5. Aux termes de l'article R. 311-6 du même code : " Le récépissé de la demande de première délivrance d'une carte de séjour prévue aux 1°, 2° bis, 4°, 6°, 8°, 9° et 10° de l'article L. 313-11, aux articles L. 313-13, L. 313-21 et L. 313-24, aux 1° et 3° de l'article L. 314-9, à l'article L. 314-11, à l'article L. 314-12 ou à l'article L. 316-1, ainsi que le récépissé mentionné au deuxième alinéa de l'article R. 311-4 autorisent son titulaire à travailler. / Il en est de même du récépissé de la demande de première délivrance d'une carte de séjour délivrée sur le fondement des 1° et 2° de l'article L. 313-10, de l'article L 313-23, dès lors que son titulaire satisfait aux conditions mentionnées à l'article L. 5221-2 du code du travail (...). "

6. Il ressort des pièces du dossier que Mme B... C..., qui suivait alors depuis au moins six mois une formation destinée à lui apporter une qualification professionnelle, a présenté le 19 mars 2015 une première demande de titre de séjour sur le fondement de l'article L. 313-15 du code de l'entrée et du séjour des étrangers et du droit d'asile, qui prévoit, à titre dérogatoire, la délivrance d'une carte de séjour temporaire portant la mention " salarié " ou " travailleur temporaire " sur le fondement du 1° de l'article L. 313-10 du même code. Il résulte des dispositions de l'article R. 311-6 de ce code que, dans ce cas, le préfet doit remettre au pétitionnaire un récépissé de demande de titre de séjour l'autorisant à travailler.

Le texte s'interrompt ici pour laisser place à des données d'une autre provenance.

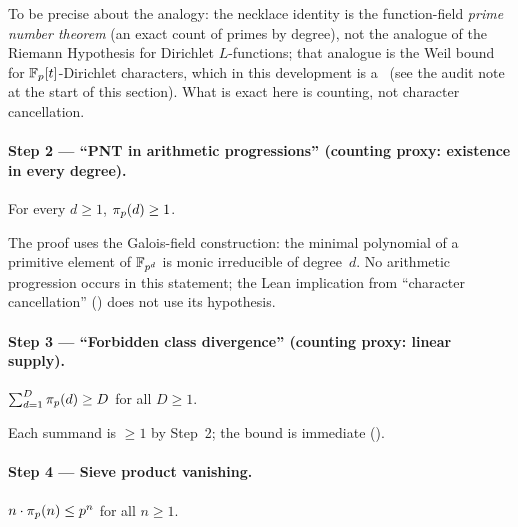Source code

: To be precise about the analogy: the necklace identity is the
function-field \emph{prime number theorem} (an exact count of primes by
degree), not the analogue of the Riemann Hypothesis for Dirichlet
$L$-functions; that analogue is the Weil bound for $\mathbb{F}_p[t]$-Dirichlet
characters, which in this development is a \placeholder\ (see the audit note at the start of this section).
What is exact here is counting, not character cancellation.

\paragraph{Step 2 --- ``PNT in arithmetic progressions'' (counting proxy:
existence in every degree).}
\begin{theorem}
For every $d \geq 1$, $\pi_p(d) \geq 1$.
\end{theorem}

The proof uses the Galois-field construction: the minimal polynomial of
a primitive element of $\mathbb{F}_{p^{d}}$ is monic irreducible of degree~$d$.
No arithmetic progression occurs in this statement; the Lean
implication from ``character cancellation''
()
does not use its hypothesis.

\paragraph{Step 3 --- ``Forbidden class divergence'' (counting proxy:
linear supply).}
\begin{property}
$\sum_{d=1}^{D}\pi_p(d) \geq D$ for all $D \geq 1$.
\end{property}

\begin{theorem}
Each summand is $\geq 1$ by Step~2; the bound is immediate
().
\end{theorem}

\paragraph{Step 4 --- Sieve product vanishing.}
\begin{property}
$n\cdot\pi_p(n) \leq p^n$ for all $n \geq 1$.
\end{property}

7. En précisant que le récépissé valant autorisation provisoire de séjour remis à Mme B... C... " ne permet pas à son titulaire d'occuper un emploi ", le préfet ne s'est pas borné à rappeler les dispositions applicables, mais a pris une décision que l'intéressée est recevable à déférer au juge de l'excès de pouvoir. Par suite, la fin de non recevoir opposée à sa demande devant le tribunal administratif ne peut être accueillie.

8. La décision du 11 août 2015 en litige a été signée par l'adjoint au chef de bureau, M. D... A..., qui bénéficiait d'une délégation de signature en vertu d'un arrêté du préfet de la Drôme du 19 janvier 2015 à l'effet de signer notamment les " documents provisoires de séjour ". Par suite, c'est à tort que, pour annuler cette décision, les premiers juges se sont fondés sur le motif tiré de l'incompétence de son signataire.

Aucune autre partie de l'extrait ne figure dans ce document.